<<<<

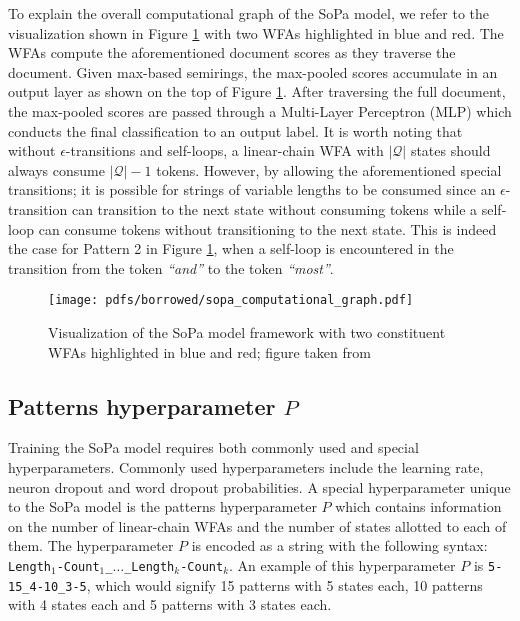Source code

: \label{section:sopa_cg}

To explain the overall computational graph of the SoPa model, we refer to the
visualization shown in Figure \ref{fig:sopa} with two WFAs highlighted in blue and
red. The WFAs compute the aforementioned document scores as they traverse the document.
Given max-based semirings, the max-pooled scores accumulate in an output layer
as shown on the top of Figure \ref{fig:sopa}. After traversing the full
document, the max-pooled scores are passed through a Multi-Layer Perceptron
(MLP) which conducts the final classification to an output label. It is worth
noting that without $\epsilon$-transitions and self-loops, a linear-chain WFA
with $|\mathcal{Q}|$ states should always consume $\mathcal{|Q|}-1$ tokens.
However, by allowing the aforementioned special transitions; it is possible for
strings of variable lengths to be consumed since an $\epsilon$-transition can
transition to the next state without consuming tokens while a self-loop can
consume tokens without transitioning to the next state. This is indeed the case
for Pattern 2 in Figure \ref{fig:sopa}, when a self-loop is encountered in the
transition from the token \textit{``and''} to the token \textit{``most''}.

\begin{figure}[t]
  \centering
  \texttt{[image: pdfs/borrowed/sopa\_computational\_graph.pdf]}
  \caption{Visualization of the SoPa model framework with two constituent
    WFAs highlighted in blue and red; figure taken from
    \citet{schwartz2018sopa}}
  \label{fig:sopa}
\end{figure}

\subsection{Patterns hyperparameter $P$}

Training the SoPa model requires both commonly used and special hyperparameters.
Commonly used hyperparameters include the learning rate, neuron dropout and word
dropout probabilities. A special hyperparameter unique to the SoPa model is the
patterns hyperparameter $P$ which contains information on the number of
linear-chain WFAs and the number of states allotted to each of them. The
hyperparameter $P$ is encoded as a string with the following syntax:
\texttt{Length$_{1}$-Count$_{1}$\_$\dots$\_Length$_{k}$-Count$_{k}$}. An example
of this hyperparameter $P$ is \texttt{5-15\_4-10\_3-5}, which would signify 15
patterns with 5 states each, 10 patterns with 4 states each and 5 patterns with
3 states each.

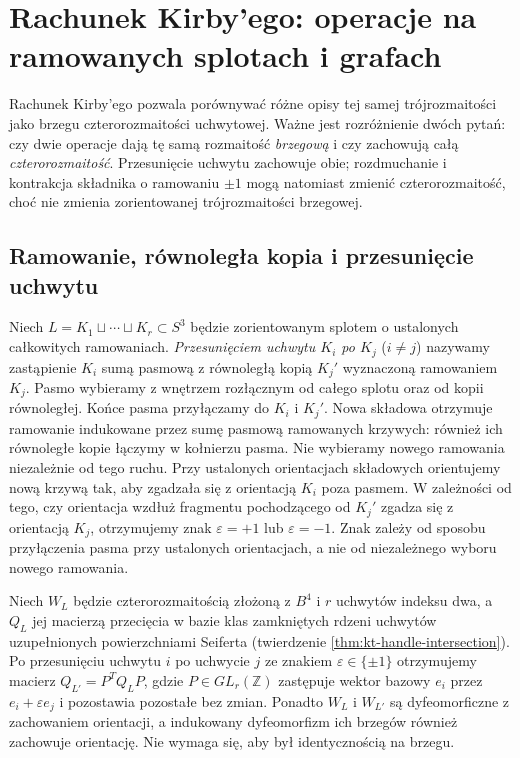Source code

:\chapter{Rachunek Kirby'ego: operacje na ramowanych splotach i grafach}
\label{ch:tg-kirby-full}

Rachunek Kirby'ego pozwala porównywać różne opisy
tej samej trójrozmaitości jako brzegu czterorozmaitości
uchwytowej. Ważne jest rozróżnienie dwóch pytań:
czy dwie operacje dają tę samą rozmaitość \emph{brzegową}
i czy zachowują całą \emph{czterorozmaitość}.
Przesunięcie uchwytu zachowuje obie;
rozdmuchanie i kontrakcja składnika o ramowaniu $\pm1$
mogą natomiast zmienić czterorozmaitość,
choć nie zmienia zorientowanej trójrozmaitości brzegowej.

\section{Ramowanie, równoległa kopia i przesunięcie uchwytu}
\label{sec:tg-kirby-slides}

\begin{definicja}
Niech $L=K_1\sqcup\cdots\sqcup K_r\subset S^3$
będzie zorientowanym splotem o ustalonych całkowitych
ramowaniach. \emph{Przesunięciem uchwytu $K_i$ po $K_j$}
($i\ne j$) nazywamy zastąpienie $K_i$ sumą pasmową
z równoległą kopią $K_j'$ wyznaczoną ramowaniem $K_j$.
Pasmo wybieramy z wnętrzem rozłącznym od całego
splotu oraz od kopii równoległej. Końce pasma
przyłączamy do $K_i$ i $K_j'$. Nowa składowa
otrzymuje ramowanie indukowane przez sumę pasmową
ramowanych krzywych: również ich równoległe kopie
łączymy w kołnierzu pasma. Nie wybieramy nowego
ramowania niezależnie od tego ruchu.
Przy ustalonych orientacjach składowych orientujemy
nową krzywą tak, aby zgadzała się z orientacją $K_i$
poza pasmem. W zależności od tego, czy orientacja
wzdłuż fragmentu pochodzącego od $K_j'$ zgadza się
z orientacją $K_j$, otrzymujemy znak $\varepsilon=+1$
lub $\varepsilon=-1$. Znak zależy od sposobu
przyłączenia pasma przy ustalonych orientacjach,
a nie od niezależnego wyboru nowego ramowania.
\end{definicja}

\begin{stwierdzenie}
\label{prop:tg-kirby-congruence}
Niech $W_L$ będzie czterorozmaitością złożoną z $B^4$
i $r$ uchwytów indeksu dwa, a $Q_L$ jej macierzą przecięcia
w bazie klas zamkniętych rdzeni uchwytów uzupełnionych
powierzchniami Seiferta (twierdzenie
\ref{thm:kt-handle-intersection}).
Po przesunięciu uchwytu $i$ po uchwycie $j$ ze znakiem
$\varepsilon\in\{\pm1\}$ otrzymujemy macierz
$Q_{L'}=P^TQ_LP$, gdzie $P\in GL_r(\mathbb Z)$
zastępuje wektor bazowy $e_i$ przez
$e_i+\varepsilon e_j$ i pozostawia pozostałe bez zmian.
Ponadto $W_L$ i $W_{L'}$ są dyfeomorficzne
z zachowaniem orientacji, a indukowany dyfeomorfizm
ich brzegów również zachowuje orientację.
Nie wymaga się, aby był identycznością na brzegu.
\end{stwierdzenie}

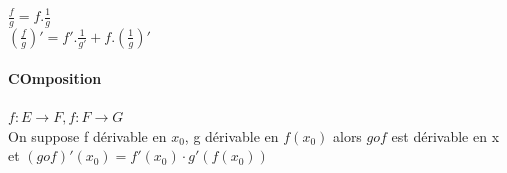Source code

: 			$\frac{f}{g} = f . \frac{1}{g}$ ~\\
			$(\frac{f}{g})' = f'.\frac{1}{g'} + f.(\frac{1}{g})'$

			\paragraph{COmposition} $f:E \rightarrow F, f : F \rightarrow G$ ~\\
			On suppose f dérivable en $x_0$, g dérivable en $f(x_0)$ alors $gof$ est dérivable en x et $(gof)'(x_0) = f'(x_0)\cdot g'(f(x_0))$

>>>>

_AIM OF THE EXERCISE_. In the records above, find the line with "w bazie klas" and the line with "F \rightarrow G$ ~\\". Write out exactly those lines and every one between, with no pictures and no other lines.

_RESULT OF THE TASK_.
w bazie klas zamkniętych rdzeni uchwytów uzupełnionych
powierzchniami Seiferta (twierdzenie
\ref{thm:kt-handle-intersection}).
Po przesunięciu uchwytu $i$ po uchwycie $j$ ze znakiem
$\varepsilon\in\{\pm1\}$ otrzymujemy macierz
$Q_{L'}=P^TQ_LP$, gdzie $P\in GL_r(\mathbb Z)$
zastępuje wektor bazowy $e_i$ przez
$e_i+\varepsilon e_j$ i pozostawia pozostałe bez zmian.
Ponadto $W_L$ i $W_{L'}$ są dyfeomorficzne
z zachowaniem orientacji, a indukowany dyfeomorfizm
ich brzegów również zachowuje orientację.
Nie wymaga się, aby był identycznością na brzegu.
\end{stwierdzenie}

Source code

: 			$\frac{f}{g} = f . \frac{1}{g}$ ~\\
			$(\frac{f}{g})' = f'.\frac{1}{g'} + f.(\frac{1}{g})'$

			\paragraph{COmposition} $f:E \rightarrow F, f : F \rightarrow G$ ~\\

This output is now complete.